> _Aim of the task_:
For the material below, return exactly the lines starting at the line containing "Ob Anschlussfinanzierung oder" and ending at the line containing "Selbstverständlich kümmern wir", both ends included, and no others.

=======

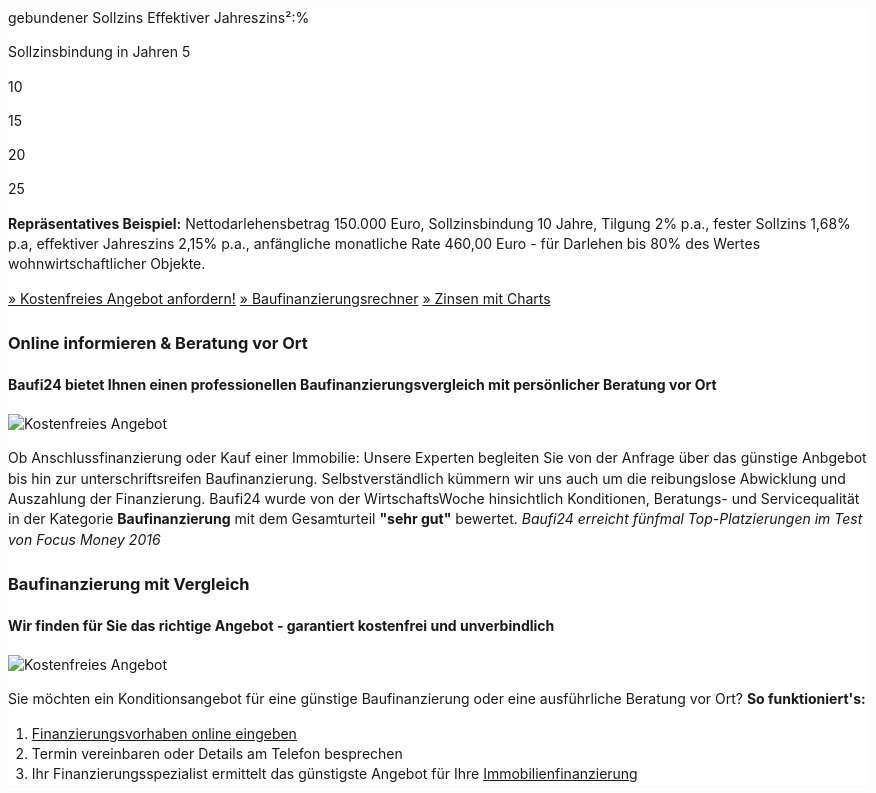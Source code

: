 gebundener Sollzins
<span class="smalltext">Effektiver Jahreszins²:%</span>

Sollzinsbindung in Jahren
5

10

15

20

25

**Repräsentatives Beispiel:** Nettodarlehensbetrag 150.000 Euro, Sollzinsbindung 10 Jahre, Tilgung 2% p.a., fester Sollzins 1,68% p.a, effektiver Jahreszins 2,15% p.a., anfängliche monatliche Rate 460,00 Euro - für Darlehen bis 80% des Wertes wohnwirtschaftlicher Objekte.

<a href="/kontakt/" class="fp_lnk_angebot a_1" title="Kostenfreies Angebot anfordern!">» Kostenfreies Angebot anfordern!</a> <a href="/baufinanzierung-rechner/" class="fp_lnk_angebot a_2" title="Baufinanzierungsrechner - Baufinanzierung Rechner">» Baufinanzierungsrechner</a> <a href="/tagesaktuelle-hypothekenzinsen/" class="fp_lnk_angebot a_3" title="Aktuelle Hypothekenzinsen mit Charts">» Zinsen mit Charts</a>

### Online informieren & Beratung vor Ort

#### Baufi24 bietet Ihnen einen professionellen Baufinanzierungsvergleich mit persönlicher Beratung vor Ort

<img src="/media/images/baufi24_RC9/focus/fair_baufi24_siegel16-01.png" alt="Kostenfreies Angebot" id="test_siegel" />

Ob Anschlussfinanzierung oder Kauf einer Immobilie: Unsere Experten begleiten Sie von der Anfrage über das günstige Anbgebot bis hin zur unterschriftsreifen Baufinanzierung.
Selbstverständlich kümmern wir uns auch um die reibungslose Abwicklung und Auszahlung der Finanzierung.
Baufi24 wurde von der WirtschaftsWoche hinsichtlich Konditionen, Beratungs- und Servicequalität in der Kategorie **Baufinanzierung** mit dem Gesamturteil **"sehr gut"** bewertet.
<span class="smalltext">*Baufi24 erreicht fünfmal Top-Platzierungen im Test von Focus Money 2016*</span>

### Baufinanzierung mit Vergleich

#### Wir finden für Sie das richtige Angebot - garantiert kostenfrei und unverbindlich

<img src="/media/images/baufi24_RC9/focus/fair_baufi24_siegel16-01.png" alt="Kostenfreies Angebot" id="test_siegel" />

Sie möchten ein Konditionsangebot für eine günstige Baufinanzierung oder eine ausführliche Beratung vor Ort?
**So funktioniert's:**
1.  <a href="/kontakt/" class="intro_link" title="Finanzierung online eingeben">Finanzierungsvorhaben online eingeben</a>
2.  Termin vereinbaren oder Details am Telefon besprechen
3.  Ihr Finanzierungsspezialist ermittelt das günstigste Angebot für Ihre <a href="/immobilienfinanzierung/" class="intro_link" title="Immobilienfinanzierung">Immobilienfinanzierung</a>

=======

> _The answer_:
Ob Anschlussfinanzierung oder Kauf einer Immobilie: Unsere Experten begleiten Sie von der Anfrage über das günstige Anbgebot bis hin zur unterschriftsreifen Baufinanzierung.
Selbstverständlich kümmern wir uns auch um die reibungslose Abwicklung und Auszahlung der Finanzierung.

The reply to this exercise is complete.